The top 10 significant genes identified from gene-based approach
| Gene symbol | Chromosome | Start position† | End position† | Number of variants | p value‡ |
|---|---|---|---|---|---|
| Total cohort | |||||
| PNPLA3 | 22 | 44,317,619 | 44,362,368 | 150 | 1.50E−14 |
| SAMM50 | 22 | 44,349,301 | 44,408,411 | 175 | 2.15E−14 |
| PARVB | 22 | 44,393,091 | 44,570,829 | 657 | 2.46E−11 |
| PDLIM4 | 5 | 131,591,364 | 131,610,147 | 58 | 8.06E−06 |
| GCKR | 2 | 27,717,709 | 27,747,554 | 49 | 1.46E−05 |
| APOB | 2 | 21,223,301 | 21,268,945 | 84 | 2.74E−05 |
| GPAM | 10 | 113,908,624 | 113,977,135 | 141 | 2.90E−05 |
| HMGA1 | 6 | 34,202,650 | 34,215,008 | 21 | 4.13E−05 |
| C5orf56 | 5 | 131,744,328 | 131,812,736 | 232 | 4.40E−05 |
| APOC1 | 19 | 45,415,504 | 45,423,606 | 21 | 5.45E−05 |
| Obese MAFLD | |||||
| SAMM50 | 22 | 44,349,301 | 44,407,411 | 175 | 2.76E−14 |
| PNPLA3 | 22 | 44,317,619 | 44,361,368 | 150 | 5.00E−10 |
| PARVB | 22 | 44,393,091 | 44,569,829 | 657 | 6.45E−09 |
| PAPPA-AS1 | 9 | 119,159,439 | 119,164,885 | 17 | 1.47E−05 |
| DPYSL5 | 2 | 27,068,615 | 27,174,219 | 164 | 2.42E−05 |
| C2orf16 | 2 | 27,797,389 | 27,806,588 | 8 | 6.48E−05 |
| AC109829.1 | 2 | 27,758,253 | 27,791,011 | 75 | 8.30E−05 |
| FRK | 6 | 116,251,312 | 116,383,921 | 227 | 8.58E−05 |
| HEMGN | 9 | 100,688,073 | 100,709,138 | 37 | 8.59E−05 |
| GCKR | 2 | 27,717,709 | 27,747,554 | 49 | 1.12E−04 |
| Non-obese MAFLD | |||||
| PNPLA3 | 22 | 44,317,619 | 44,361,368 | 150 | 4.90E−13 |
| SAMM50 | 22 | 44,349,301 | 44,407,411 | 175 | 7.82E−12 |
| C5orf56 | 5 | 131,744,328 | 131,812,736 | 215 | 1.59E−05 |
| HRH2 | 5 | 175,083,033 | 175,114,245 | 52 | 2.26E−05 |
| PDLIM4 | 5 | 131,591,364 | 131,610,147 | 58 | 4.58E−05 |
| ANKRD61 | 7 | 6,069,007 | 6,077,017 | 31 | 8.84E−05 |
| EIF2AK1 | 7 | 6,060,881 | 6,100,861 | 168 | 1.14E−04 |
| C10orf25 | 10 | 45,492,146 | 45,498,336 | 17 | 1.14E−04 |
| AIDA | 1 | 222,840,355 | 222,888,552 | 71 | 2.68E−04 |
| ROMO1 | 20 | 34,285,194 | 34,289,906 | 14 | 2.78E−04 |
MAFLD metabolic dysfunction-associated fatty liver disease
†Physical position based on human reference genome build 19
‡Bonferroni-corrected P < 2.99 × 10−6
Subgroup analysis showed that SAMM50 (2.76 × 10⁻14), PNPLA3 (5 × 10⁻10), and PARVB (6.45 × 10⁻9) were significantly associated with obese MAFLD, while PNPLA3 (4.90 × 10⁻13) and SAMM50 (7.82 × 10⁻12) were significantly associated with non-obese MAFLD (Table 3).

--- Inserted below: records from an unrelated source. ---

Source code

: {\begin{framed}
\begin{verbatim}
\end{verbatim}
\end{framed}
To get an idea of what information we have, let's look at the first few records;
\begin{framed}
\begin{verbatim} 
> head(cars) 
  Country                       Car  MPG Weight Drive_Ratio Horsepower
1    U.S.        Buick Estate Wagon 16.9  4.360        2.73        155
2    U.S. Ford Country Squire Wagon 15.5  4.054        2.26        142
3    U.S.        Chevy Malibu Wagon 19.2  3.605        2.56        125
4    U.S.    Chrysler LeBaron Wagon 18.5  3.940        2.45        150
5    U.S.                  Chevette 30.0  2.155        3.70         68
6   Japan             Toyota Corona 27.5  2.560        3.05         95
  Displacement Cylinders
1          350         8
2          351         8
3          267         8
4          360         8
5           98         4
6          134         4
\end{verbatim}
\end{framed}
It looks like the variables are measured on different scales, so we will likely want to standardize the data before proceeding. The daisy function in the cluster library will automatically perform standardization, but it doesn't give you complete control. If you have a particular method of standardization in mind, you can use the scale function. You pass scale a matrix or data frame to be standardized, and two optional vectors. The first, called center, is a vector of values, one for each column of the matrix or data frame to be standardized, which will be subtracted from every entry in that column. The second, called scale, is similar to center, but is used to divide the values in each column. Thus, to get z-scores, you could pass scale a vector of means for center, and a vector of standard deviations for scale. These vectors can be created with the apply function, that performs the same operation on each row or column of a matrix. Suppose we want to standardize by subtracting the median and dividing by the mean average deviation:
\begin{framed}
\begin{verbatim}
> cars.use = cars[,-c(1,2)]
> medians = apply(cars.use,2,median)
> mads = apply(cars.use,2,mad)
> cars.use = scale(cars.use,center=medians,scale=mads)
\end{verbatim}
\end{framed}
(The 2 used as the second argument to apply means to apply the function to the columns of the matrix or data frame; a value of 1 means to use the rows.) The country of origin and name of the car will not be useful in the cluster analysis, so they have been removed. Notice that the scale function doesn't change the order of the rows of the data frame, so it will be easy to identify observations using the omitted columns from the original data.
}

Gene set analysis using Gene Ontology biological processes and molecular functions identified two significant gene sets related to lipid homeostasis and phosphatidylcholine floppase activity, with adjusted P values of 0.0048 and 0.011, respectively (Supplementary Table 4). Subsequent MAGMA analysis of GTEx v8 data did not detect any tissue-specific expression patterns associated with MAFLD (Data not shown).
Discussion
This study represents the largest GWAS of MAFLD conducted in a Korean adult population to date. We demonstrated that a total of 173 variants located in PNPLA3, SAMM50, PARVB, TM6SF2, and GCKR genes were significantly associated with MAFLD in a Korean adult population after adjusting for age, sex, and BMI. We not only confirmed the association between PNPLA3 and MAFLD but also demonstrated similar associations between other genes and MAFLD. The association between rs738409 in PNPLA3 and MAFLD has been reported in one recent GWAS on a Korean population [18]. Although associations of SAMM50 and GCKR with NAFLD have been well established, relationships of SAMM50 and GCKR with MAFLD have not been reported yet in a Korean population [12, 13]. Here, we found that SAMM50 and GCKR were associated with MAFLD, suggesting that similar genetic factors could contribute to the pathogenesis of both NAFLD and MAFLD.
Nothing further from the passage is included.